Lorsqu’ils mettent en place une stratégie d’accompagnement, les professionnels peuvent structurer leurs actions autour des lignes suivantes :

  1. Instaurer une veille structurée sur le Digital Omnibus
    Suivre l’avancement des discussions au Parlement européen et au Conseil (amendements, compromis, calendrier), en particulier sur les points relatifs à l’intérêt légitime, aux données sensibles et aux systèmes à haut risque.
  2. Cartographier les traitements de données et les usages d’IA chez les clients
    Identifier les processus où des données personnelles (ou pseudonymisées) sont utilisées pour entraîner ou exploiter des modèles d’IA (scoring de clients, automatisation de la comptabilité, outils RH…). Cela permettra d’anticiper les adaptations nécessaires.
  3. Revoir les bases juridiques et la documentation
    Préparer, le cas échéant, une transition vers un usage mieux encadré de l’intérêt légitime, en renforçant les analyses de mise en balance et en actualisant les politiques de confidentialité, les registres RGPD et les DPIA.
  4. Anticiper l’articulation RGPD / AI Act
    Harmoniser les démarches d’analyse d’impact (protection des données d’un côté, droits fondamentaux de l’autre) pour éviter les doublons et les zones grises. Pour les grands groupes, cela passe souvent par une gouvernance conjointe DPO / risk management / IT.
  5. Adapter les sites web et portails clients aux futures règles ePrivacy
    Même si le détail technique doit encore être précisé, il est utile d’inventorier les cookies et traceurs utilisés, d’identifier ceux qui relèveraient de « finalités inoffensives » et de préparer une architecture compatible avec des préférences centralisées.
  6. Positionner la profession comme interlocuteur de confiance
    Enfin, il est important de rappeler aux entreprises que « simplification » ne signifie pas « plus de règles ». Les experts-comptables ont un rôle clé à jouer pour transformer ce nouveau cadre en démarches de conformité raisonnables, maîtrisées et documentées.

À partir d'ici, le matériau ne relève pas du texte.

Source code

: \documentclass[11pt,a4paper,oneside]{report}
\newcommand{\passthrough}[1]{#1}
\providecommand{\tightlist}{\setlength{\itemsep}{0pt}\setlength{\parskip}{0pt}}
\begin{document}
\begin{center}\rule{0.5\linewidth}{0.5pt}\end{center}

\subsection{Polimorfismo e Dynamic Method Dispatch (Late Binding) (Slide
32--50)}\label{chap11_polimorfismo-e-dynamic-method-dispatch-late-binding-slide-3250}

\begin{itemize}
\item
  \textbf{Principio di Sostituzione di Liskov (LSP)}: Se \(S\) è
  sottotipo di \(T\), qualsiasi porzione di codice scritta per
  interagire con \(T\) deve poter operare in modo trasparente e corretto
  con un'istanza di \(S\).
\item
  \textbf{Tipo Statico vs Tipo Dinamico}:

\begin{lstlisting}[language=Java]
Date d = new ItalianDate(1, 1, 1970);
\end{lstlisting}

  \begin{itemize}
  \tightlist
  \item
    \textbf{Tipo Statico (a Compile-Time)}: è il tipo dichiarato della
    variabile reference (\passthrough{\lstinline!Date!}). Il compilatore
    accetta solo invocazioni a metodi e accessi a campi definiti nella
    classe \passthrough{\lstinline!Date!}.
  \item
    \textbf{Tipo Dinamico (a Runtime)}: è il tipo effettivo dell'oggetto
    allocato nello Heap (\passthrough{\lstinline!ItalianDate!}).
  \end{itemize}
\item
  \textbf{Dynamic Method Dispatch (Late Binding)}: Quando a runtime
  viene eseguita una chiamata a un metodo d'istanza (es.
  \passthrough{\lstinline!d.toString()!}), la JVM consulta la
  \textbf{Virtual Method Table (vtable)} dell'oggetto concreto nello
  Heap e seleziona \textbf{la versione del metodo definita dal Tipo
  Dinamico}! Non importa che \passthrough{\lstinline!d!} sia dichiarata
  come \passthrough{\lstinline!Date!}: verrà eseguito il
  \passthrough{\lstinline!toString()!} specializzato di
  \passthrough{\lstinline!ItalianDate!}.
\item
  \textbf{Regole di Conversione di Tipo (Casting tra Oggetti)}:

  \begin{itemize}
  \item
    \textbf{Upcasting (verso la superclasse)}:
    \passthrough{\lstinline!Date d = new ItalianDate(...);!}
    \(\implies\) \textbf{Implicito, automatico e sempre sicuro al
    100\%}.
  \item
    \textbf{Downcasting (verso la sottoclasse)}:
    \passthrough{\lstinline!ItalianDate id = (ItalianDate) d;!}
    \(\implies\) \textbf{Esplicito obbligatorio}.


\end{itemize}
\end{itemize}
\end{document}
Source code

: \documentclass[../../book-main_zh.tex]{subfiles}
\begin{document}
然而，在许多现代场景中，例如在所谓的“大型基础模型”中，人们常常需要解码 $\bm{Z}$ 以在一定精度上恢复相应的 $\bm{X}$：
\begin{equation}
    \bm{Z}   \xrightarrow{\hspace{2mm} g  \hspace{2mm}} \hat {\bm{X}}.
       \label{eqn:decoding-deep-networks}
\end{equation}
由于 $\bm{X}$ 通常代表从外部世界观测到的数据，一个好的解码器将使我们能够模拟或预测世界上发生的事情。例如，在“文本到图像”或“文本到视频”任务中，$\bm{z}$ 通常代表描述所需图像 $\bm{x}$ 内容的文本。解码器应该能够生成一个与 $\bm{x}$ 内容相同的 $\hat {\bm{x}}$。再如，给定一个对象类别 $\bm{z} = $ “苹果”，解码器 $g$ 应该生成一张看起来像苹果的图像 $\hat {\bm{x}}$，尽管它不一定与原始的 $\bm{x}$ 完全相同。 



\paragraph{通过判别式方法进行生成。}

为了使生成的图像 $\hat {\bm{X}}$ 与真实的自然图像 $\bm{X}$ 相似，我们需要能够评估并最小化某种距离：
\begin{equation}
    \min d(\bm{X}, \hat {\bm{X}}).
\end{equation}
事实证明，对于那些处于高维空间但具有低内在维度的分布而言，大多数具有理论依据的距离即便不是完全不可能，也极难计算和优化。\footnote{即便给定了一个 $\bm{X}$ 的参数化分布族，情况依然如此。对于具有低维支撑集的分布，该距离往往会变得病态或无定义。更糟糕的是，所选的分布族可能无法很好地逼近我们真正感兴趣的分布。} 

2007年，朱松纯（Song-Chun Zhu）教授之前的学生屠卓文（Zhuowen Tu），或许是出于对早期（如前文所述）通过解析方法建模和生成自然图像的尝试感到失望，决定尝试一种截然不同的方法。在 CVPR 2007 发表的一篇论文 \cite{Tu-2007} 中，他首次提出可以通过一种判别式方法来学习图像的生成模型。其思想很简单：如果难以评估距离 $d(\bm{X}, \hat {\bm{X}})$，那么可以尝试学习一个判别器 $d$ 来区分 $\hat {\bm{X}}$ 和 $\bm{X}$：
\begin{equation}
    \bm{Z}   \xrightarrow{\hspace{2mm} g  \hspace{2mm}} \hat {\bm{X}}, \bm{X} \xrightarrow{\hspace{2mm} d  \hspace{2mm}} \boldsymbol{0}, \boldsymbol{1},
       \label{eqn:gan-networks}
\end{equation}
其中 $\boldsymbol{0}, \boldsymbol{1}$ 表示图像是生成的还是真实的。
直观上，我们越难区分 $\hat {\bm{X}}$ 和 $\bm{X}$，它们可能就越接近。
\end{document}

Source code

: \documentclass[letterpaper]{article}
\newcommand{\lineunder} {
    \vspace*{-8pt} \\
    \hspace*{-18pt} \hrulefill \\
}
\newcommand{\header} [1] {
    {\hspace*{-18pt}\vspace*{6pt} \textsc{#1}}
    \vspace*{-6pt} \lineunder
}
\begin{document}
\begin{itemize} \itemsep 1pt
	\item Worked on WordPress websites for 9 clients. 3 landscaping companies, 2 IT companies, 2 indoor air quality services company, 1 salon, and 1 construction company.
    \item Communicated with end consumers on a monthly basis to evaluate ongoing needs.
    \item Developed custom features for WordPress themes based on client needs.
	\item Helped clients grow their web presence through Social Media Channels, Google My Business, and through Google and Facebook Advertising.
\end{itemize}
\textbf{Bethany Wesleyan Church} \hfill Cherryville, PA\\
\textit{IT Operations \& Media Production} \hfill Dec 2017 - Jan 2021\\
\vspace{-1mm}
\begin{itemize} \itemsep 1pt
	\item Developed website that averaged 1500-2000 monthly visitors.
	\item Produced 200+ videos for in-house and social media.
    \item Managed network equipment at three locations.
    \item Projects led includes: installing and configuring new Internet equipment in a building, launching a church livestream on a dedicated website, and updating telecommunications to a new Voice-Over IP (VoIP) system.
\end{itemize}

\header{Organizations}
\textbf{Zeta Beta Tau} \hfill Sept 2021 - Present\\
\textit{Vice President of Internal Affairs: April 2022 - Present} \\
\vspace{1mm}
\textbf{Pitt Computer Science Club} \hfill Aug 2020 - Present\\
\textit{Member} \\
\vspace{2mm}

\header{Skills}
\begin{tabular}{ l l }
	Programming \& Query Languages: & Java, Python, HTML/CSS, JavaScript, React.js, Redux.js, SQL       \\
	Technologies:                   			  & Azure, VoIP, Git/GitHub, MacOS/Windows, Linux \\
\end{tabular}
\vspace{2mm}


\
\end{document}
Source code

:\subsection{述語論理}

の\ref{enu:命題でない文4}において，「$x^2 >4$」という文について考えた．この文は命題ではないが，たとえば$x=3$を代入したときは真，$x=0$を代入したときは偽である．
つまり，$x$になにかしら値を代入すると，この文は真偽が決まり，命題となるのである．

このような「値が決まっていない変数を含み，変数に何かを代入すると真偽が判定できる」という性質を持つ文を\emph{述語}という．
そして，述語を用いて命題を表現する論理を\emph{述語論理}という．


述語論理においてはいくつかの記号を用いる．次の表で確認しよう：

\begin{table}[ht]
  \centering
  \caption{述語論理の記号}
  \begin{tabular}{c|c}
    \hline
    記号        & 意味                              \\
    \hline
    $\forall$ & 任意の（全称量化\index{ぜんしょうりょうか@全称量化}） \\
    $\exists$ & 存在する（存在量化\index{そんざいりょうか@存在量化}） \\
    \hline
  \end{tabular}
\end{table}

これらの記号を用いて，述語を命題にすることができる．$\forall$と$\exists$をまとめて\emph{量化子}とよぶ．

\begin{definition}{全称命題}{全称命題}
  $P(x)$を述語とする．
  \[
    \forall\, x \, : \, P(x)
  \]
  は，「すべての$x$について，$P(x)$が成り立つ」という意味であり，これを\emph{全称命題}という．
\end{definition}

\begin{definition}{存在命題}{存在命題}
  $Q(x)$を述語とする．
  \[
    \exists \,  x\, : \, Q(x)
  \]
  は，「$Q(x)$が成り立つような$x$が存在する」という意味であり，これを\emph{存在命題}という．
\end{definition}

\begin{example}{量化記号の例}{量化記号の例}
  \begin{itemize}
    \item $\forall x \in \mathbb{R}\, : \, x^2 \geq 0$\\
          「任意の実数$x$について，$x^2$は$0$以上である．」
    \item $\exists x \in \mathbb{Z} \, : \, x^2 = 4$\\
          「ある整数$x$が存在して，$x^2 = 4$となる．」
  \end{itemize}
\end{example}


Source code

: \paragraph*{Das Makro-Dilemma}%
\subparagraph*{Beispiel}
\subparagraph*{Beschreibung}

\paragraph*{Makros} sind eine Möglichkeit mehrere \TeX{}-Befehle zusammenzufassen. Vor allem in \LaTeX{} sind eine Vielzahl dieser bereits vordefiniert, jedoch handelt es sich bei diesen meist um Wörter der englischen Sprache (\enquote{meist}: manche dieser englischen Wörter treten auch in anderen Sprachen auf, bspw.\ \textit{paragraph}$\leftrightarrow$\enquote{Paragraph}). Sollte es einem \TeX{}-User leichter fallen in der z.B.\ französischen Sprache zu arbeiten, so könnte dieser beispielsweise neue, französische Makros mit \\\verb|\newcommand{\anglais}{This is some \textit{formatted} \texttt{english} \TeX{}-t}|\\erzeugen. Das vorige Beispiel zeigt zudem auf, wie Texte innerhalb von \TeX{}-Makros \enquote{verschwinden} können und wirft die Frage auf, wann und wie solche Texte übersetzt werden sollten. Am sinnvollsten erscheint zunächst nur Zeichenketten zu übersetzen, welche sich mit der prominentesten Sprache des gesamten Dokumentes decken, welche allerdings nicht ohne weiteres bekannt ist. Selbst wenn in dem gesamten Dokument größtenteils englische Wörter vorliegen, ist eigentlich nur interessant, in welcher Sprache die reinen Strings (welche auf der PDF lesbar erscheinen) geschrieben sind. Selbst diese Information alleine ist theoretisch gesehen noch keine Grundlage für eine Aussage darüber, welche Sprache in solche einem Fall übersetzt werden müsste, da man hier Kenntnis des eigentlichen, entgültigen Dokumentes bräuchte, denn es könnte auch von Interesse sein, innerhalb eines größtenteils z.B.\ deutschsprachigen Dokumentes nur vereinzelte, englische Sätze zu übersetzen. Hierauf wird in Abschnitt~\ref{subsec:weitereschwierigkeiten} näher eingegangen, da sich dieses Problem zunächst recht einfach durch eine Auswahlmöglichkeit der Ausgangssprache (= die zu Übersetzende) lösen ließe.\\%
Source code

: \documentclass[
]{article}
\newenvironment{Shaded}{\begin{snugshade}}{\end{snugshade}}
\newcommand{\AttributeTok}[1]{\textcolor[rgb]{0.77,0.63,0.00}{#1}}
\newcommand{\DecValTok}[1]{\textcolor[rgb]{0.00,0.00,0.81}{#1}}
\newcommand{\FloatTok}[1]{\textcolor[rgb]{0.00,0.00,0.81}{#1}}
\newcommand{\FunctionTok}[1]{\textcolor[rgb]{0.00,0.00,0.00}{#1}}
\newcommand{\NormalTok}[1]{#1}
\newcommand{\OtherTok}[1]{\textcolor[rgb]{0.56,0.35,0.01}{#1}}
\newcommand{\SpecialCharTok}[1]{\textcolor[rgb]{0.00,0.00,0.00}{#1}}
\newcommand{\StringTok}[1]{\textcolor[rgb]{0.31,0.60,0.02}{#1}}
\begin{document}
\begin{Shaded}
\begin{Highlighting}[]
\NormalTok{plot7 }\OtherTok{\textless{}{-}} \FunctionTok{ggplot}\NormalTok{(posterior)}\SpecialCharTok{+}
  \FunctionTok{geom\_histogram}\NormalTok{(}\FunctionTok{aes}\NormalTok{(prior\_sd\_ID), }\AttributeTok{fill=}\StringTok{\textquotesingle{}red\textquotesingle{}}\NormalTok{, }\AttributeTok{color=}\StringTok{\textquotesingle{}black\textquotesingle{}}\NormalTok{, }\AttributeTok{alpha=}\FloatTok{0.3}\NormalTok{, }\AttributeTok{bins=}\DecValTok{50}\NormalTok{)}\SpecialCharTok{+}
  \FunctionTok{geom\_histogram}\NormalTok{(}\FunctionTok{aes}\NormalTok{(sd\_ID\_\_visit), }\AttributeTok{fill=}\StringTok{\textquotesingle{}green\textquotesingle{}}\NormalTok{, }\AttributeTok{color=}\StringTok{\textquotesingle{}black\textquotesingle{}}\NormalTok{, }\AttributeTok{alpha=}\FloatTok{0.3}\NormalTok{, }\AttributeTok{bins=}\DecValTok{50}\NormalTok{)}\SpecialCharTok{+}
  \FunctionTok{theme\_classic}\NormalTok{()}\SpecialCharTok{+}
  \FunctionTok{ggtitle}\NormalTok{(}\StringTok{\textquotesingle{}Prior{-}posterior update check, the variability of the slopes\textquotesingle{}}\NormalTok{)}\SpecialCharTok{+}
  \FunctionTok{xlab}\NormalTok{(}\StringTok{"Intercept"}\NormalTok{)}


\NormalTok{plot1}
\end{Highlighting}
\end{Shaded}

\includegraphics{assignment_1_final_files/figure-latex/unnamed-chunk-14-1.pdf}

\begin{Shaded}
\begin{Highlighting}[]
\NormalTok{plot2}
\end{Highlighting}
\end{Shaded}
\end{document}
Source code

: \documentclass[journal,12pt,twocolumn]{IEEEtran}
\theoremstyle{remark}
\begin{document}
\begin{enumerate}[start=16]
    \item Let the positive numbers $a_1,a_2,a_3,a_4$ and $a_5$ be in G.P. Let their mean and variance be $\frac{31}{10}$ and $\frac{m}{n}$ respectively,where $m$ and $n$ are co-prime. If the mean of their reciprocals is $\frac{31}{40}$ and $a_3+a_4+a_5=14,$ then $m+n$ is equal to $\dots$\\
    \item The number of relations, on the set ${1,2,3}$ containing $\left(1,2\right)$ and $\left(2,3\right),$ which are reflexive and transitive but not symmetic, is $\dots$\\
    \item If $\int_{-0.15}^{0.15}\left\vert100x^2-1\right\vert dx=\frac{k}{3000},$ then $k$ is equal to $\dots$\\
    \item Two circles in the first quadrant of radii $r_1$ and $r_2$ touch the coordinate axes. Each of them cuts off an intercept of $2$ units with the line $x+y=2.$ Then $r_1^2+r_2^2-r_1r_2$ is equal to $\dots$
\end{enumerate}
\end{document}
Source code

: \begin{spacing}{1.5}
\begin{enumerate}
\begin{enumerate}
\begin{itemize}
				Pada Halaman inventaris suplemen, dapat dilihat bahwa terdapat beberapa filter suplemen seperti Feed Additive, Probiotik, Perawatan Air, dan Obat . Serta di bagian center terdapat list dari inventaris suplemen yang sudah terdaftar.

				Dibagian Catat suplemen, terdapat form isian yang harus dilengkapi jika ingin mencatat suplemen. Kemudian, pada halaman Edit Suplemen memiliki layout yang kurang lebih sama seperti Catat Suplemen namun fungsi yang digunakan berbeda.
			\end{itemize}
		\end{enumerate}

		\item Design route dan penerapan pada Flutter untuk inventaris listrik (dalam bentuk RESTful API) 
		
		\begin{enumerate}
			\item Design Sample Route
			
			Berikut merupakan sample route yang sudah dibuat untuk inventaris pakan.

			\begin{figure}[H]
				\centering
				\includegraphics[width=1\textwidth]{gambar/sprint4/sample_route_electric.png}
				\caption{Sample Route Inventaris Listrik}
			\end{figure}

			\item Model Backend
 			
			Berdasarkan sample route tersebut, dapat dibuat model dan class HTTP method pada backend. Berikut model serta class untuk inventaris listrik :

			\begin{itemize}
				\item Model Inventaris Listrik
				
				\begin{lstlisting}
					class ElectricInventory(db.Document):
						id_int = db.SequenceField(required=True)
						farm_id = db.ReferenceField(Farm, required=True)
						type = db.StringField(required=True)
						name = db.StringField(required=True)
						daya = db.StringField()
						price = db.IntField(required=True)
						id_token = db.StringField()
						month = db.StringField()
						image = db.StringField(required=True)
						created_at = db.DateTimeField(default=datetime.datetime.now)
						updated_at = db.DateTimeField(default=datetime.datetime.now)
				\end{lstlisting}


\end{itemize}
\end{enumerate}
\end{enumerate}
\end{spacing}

En résumé, le Digital Omnibus ne supprime pas la régulation numérique européenne ; il tente de la réaménager pour laisser davantage de place à l’innovation, en particulier en matière d’IA. Reste à savoir si, au terme du processus législatif, l’équilibre entre compétitivité et droits fondamentaux sera effectivement préservé.

D’ici là, la profession a tout intérêt à se préparer, plutôt qu’à subir ces ajustements une fois qu’ils seront définitivement adoptés.